Things could only get worse worse for the family. Fred died aged only 31. He was buried in the Cemetery on 30th July 1930. The Western Daily Press of 31st July 1930 reported on the funeral of Fred Messenger. Rev C. R. Cotter who performed the funeral service explained that his death was the result of his war time privations. Fred had joined the 4th Gloucestershires when he was only 17. He had been wounded twice and gassed. He later contracted tuberculosis. The funeral was attended by a large number of ex-servicemen.
Sarah Jane carried on living in the house and married her next-door neighbour, Albert Ernest Caise (see below)

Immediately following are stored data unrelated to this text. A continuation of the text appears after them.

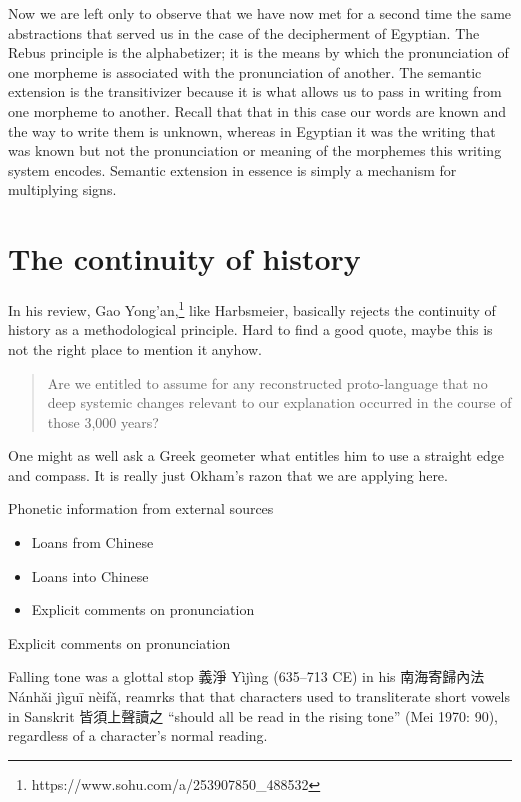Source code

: Now we are left only to observe that we have now met for a second time the same abstractions that served us in the case of the decipherment of Egyptian. 
The Rebus principle is the alphabetizer; it is the means by which the pronunciation of one morpheme is associated with the pronunciation of another.  The semantic extension is the transitivizer because it is what allows us to pass in writing from one morpheme to another.  
Recall that that in this case our words are known and the way to write them is unknown, whereas in Egyptian it was the writing that was known but not the pronunciation or meaning of the morphemes this writing system encodes. Semantic extension in essence is simply a mechanism for multiplying signs. 

\section{The continuity of history}

In his review, Gao Yong'an,\footnote{https://www.sohu.com/a/253907850_488532} like Harbsmeier, basically rejects the continuity of history as a methodological principle. Hard to find a good quote, maybe this is not the right place to mention it anyhow. 

\begin{quote}
Are we entitled to assume for
any reconstructed proto-language that no deep systemic changes relevant to our
explanation occurred in the course of those 3,000 years?
\end{quote}

One might as well ask a Greek geometer what entitles him to use a straight edge and compass. It is really just Okham's razon that we are applying here. 


{Phonetic information from external sources}
\begin{itemize}
    \item Loans from Chinese 
    \item Loans into Chinese 
    \item Explicit comments on pronunciation
\end{itemize}







{Explicit comments on pronunciation}



{Falling tone was a glottal stop}
義淨 Yìjìng (635–713 CE) in his 南海寄歸內法 Nánhǎi jìguī nèifǎ, reamrks that that characters used to transliterate short vowels in Sanskrit 皆須上聲讀之 ``should all be read in the rising tone'' (Mei 1970: 90), regardless of a character's normal reading.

Albert Ernest and Sarah Jane Caise – on 2nd February 1932 Sarah Jane Messenger married Albert Ernest Caise, the son of Theophilus and Sarah Elizabeth Caise who lived next door at number 17 Rock Street. Click here to read more about the Caise family
Albert and Sarah Jane continued to live at 19 Rock Street where they had one child, Shirley Elizabeth, born on 8th August 1935. The register compiled in 1939 in preparation for the war shows Albert Edward and Sarah Jane were living at 19 Rock Street. There were four other people living with them. Of these entries, only Clifford Messenger is visible, the other entries are ‘blacked out’.
By 1950 the family had moved to 46 Eastland Avenue. Sarah Jane died in 1986 aged 87 and was buried in the same grave as her first husband, Frederick Messenger.
Austin Dixon – the Dixon family lived in the house from about 1950 until it was demolished in the early 60’s. Austin Dixon was born in 1894, the son of Mark and Florence Dixon. Click here to read about the Dixon family
Click here to see the link to some photographs of the Dixon family
Austin attended the Council School where he was highly regarded. In May 1909 he was given the honour of raising the flag on Empire Day. He was also asked to stand in front of the whole school to thank the guest of honour on behalf of the school pupils. The school log also notes that Austin presented the headmaster with a personal present of an umbrella on his birthday, in addition to another gift presented on behalf the school.
During the First World War, Austin joined the Gloucestershire Regiment serving in Egypt as a motor driver. He returned to live with his mother in 5 Gloucester Road.
On 28th July 1926 Austin married Lily Harris, the daughter of William George Harris. Her photo is shown the right below. Austin was then aged 31. Austin and Lily moved to live in Gaynor Road, Filton. He was a transport driver for B.A.C. for many years and we are told that he worked as chauffeur for Sir George Stanley White, the head of the Bristol Aeroplane Company. He also worked as a driver for the Evening World newspaper company in Bristol. They had one son, George born on 24th May 1929.
Unfortunately Austin and Lily’s house was bombed in one of the air-raids in 1942. They moved back to Thornbury, living at first with Lily’s sister, Emily Ellen Skuse in St Mary Street, and then in their own house at 19 Rock Street.
Austin was a member of the Special Constabulary and his tall upright figure was said to be a familiar sight on Thornbury High Street as he did his tours of duty on Saturday mornings.
Both Austin and his son were bandsmen with the Gloucester Regiment. His obituary says that Austin had joined the Tytherington Brass Band at the age of 14 and was a members of the old Thornbury Baptist Brass Band.
Austin died April 27th 1955 aged 61 years. George (shown in the photo on the left) had moved away from home and was working on the railways. He returned to Thornbury to look after his mother and got work at Berkeley Power Station and later in the quarry at Tytherington. He married Eileen Naomi Coleman in 1962 and they lived at 3 Thornbury Road, Alveston.
In 1965 Lily was living in Streamleaze and she died in 1980 aged 88.